DATA RECORDS =>
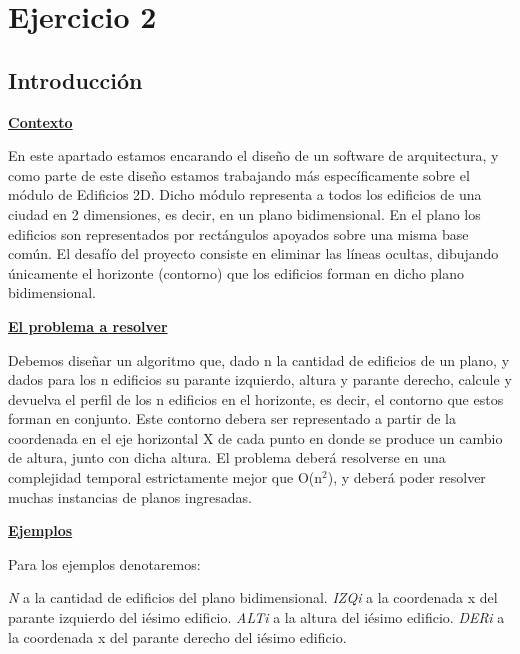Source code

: \section{Ejercicio 2}

\subsection{Introducción}

\noindent \underline{\textbf{Contexto}}

En este apartado estamos encarando el diseño de un software de arquitectura, y como parte de este diseño estamos trabajando más específicamente sobre el módulo de Edificios 2D.
Dicho módulo representa a todos los edificios de una ciudad en 2 dimensiones, es decir, en un plano bidimensional. En el plano los edificios son representados por rectángulos apoyados sobre una misma base común. El desafío del proyecto consiste en eliminar las líneas ocultas, dibujando únicamente el horizonte (contorno) que los edificios forman en dicho plano bidimensional.

\noindent \underline{\textbf{El problema a resolver}}

Debemos diseñar un algoritmo que, dado n la cantidad de edificios de un plano, y dados para los n edificios su parante izquierdo, altura y parante derecho, calcule y devuelva el perfil de los n edificios en el horizonte, es decir, el contorno que estos forman en conjunto.
Este contorno debera ser representado a partir de la coordenada en el eje horizontal X de cada punto en donde se produce un cambio de altura, junto con dicha altura.
El problema deberá resolverse en una complejidad temporal estrictamente mejor que O(n$^2$), y deberá poder resolver muchas instancias de planos ingresadas.

\noindent \underline{\textbf{Ejemplos}}

\noindent Para los ejemplos denotaremos:

\textit{N} a la cantidad de edificios del plano bidimensional. \newline
\indent \textit{IZQi} a la coordenada x del parante izquierdo del iésimo edificio. \newline
\indent \textit{ALTi} a la altura del iésimo edificio. \newline
\indent \textit{DERi} a la coordenada x del parante derecho del iésimo edificio.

WHAT YOU ARE ASKED TO DO =>
All lines that contain the word "derecho" should be copied from the listing.

WRITTEN REPLY =>
Debemos diseñar un algoritmo que, dado n la cantidad de edificios de un plano, y dados para los n edificios su parante izquierdo, altura y parante derecho, calcule y devuelva el perfil de los n edificios en el horizonte, es decir, el contorno que estos forman en conjunto.
\indent \textit{DERi} a la coordenada x del parante derecho del iésimo edificio.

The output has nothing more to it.